* The problem
From the entries that follow, extract each line holding the string "mapping".

* Information
————————
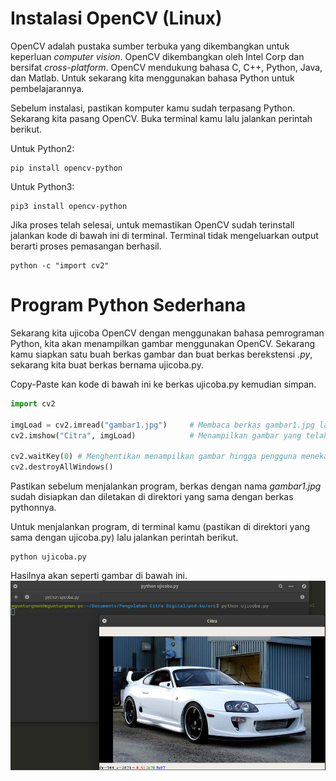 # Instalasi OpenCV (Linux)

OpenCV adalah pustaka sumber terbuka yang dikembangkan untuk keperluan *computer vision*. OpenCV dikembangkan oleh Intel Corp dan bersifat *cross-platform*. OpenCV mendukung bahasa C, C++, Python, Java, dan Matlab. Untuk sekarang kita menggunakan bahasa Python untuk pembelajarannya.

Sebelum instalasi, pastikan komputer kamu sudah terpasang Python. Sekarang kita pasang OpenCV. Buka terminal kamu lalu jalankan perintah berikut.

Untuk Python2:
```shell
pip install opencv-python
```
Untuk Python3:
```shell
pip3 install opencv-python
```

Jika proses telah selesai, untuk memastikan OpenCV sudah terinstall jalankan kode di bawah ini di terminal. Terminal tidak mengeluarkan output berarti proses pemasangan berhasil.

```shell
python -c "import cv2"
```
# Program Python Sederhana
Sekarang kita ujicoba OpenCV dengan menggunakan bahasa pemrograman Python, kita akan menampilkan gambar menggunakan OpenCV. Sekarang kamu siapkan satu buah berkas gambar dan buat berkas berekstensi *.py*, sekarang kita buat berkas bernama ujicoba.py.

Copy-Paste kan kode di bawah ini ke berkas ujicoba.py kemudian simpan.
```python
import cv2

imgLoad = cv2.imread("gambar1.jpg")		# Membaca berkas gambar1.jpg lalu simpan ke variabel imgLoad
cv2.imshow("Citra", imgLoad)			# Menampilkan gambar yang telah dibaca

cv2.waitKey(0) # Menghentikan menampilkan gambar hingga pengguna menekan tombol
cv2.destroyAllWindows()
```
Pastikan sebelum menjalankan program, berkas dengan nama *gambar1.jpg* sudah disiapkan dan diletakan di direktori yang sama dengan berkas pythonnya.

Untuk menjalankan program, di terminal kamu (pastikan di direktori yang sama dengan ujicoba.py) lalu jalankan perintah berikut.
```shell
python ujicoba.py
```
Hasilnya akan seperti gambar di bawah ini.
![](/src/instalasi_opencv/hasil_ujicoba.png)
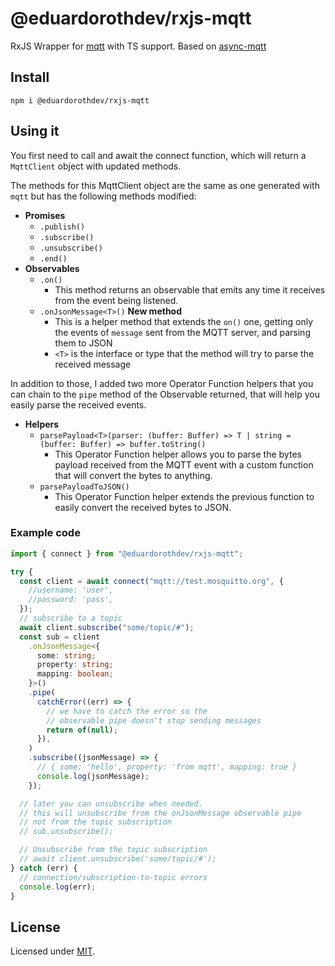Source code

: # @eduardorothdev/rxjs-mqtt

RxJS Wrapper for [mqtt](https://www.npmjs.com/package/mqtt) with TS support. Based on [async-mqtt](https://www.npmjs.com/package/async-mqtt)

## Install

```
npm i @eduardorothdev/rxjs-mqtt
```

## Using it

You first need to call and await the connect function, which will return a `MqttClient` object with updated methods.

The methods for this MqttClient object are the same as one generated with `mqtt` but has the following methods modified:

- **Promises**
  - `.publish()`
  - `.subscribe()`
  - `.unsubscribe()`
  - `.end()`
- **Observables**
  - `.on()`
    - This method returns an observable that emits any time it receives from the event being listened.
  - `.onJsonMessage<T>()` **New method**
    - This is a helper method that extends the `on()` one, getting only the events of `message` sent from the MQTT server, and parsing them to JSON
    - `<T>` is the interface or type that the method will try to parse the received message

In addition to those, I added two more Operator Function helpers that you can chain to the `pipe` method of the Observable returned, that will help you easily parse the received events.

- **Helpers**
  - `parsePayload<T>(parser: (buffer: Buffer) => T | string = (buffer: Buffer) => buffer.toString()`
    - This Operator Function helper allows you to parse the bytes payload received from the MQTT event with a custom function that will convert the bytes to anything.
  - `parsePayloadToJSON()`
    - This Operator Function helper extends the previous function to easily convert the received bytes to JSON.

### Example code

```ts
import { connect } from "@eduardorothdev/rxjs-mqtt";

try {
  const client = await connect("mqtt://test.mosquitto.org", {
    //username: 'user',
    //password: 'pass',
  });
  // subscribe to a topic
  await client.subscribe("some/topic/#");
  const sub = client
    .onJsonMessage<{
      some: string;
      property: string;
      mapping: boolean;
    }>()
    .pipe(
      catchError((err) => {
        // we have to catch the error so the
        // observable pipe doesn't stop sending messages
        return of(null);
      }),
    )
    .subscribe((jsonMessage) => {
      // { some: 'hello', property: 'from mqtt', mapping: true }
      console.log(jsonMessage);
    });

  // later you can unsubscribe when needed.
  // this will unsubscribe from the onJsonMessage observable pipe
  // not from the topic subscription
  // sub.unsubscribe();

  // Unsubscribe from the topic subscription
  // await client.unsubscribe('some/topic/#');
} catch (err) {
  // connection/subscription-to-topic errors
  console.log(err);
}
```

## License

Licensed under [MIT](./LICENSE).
————————
* Output
      mapping: boolean;
      // { some: 'hello', property: 'from mqtt', mapping: true }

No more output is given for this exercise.